Over the past year, Malamud has — without asking publishers — teamed up 
with Indian researchers to build a gigantic store of text and images 
extracted from 73 million journal articles dating from 1847 up to the 
present day. The cache, which is still being created, will be kept on a 
576-terabyte storage facility at Jawaharlal Nehru University (JNU) in 
New Delhi. “This is not every journal article ever written, but it’s a 
lot,” Malamud says. It’s comparable to the size of the core collection 
in the Web of Science database, for instance. Malamud and his JNU 
collaborator, bioinformatician Andrew Lynn, call their facility the JNU 
data depot.

No one will be allowed to read or download work from the repository, 
because that would breach publishers’ copyright. Instead, Malamud 
envisages, researchers could crawl over its text and data with computer 
software, scanning through the world’s scientific literature to pull out 
insights without actually reading the text.

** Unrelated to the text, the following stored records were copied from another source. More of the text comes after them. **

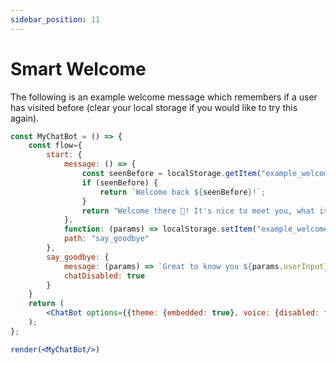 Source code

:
 ```yaml
---
sidebar_position: 11
---
```


# Smart Welcome

The following is an example welcome message which remembers if a user has visited before (clear your local storage if you would like to try this again).

```jsx live noInline title=MyChatBot.js
const MyChatBot = () => {
	const flow={
		start: {
			message: () => {
                const seenBefore = localStorage.getItem("example_welcome");
                if (seenBefore) {
                    return `Welcome back ${seenBefore}!`;
                }
                return "Welcome there 👋! It's nice to meet you, what is your name?";
            },
            function: (params) => localStorage.setItem("example_welcome", params.userInput),
			path: "say_goodbye"
		},
		say_goodbye: {
			message: (params) => `Great to know you ${params.userInput}, hope to see you again!`,
            chatDisabled: true
		}
	}
	return (
		<ChatBot options={{theme: {embedded: true}, voice: {disabled: false}, chatHistory: {storageKey: "example_smart_welcome"}}} flow={flow}/>
	);
};

render(<MyChatBot/>)
```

The unprecedented project is generating much excitement because it 
could, for the first time, open up vast swathes of the paywalled 
literature for easy computerized analysis. Dozens of research groups 
already mine papers to build databases of genes and chemicals, map 
associations between proteins and diseases, and generate useful 
scientific hypotheses 
<>. But publishers 
control — and often limit — the speed and scope of such projects, which 
typically confine themselves to abstracts, not full text. Researchers in 
India, the United States and the United Kingdom are already making plans 
to use the JNU store instead. Malamud and Lynn have held workshops at 
Indian government laboratories and universities to explain the idea. “We 
bring in professors and explain what we are doing. They get all excited 
and they say, ‘Oh gosh, this is wonderful’,” says Malamud.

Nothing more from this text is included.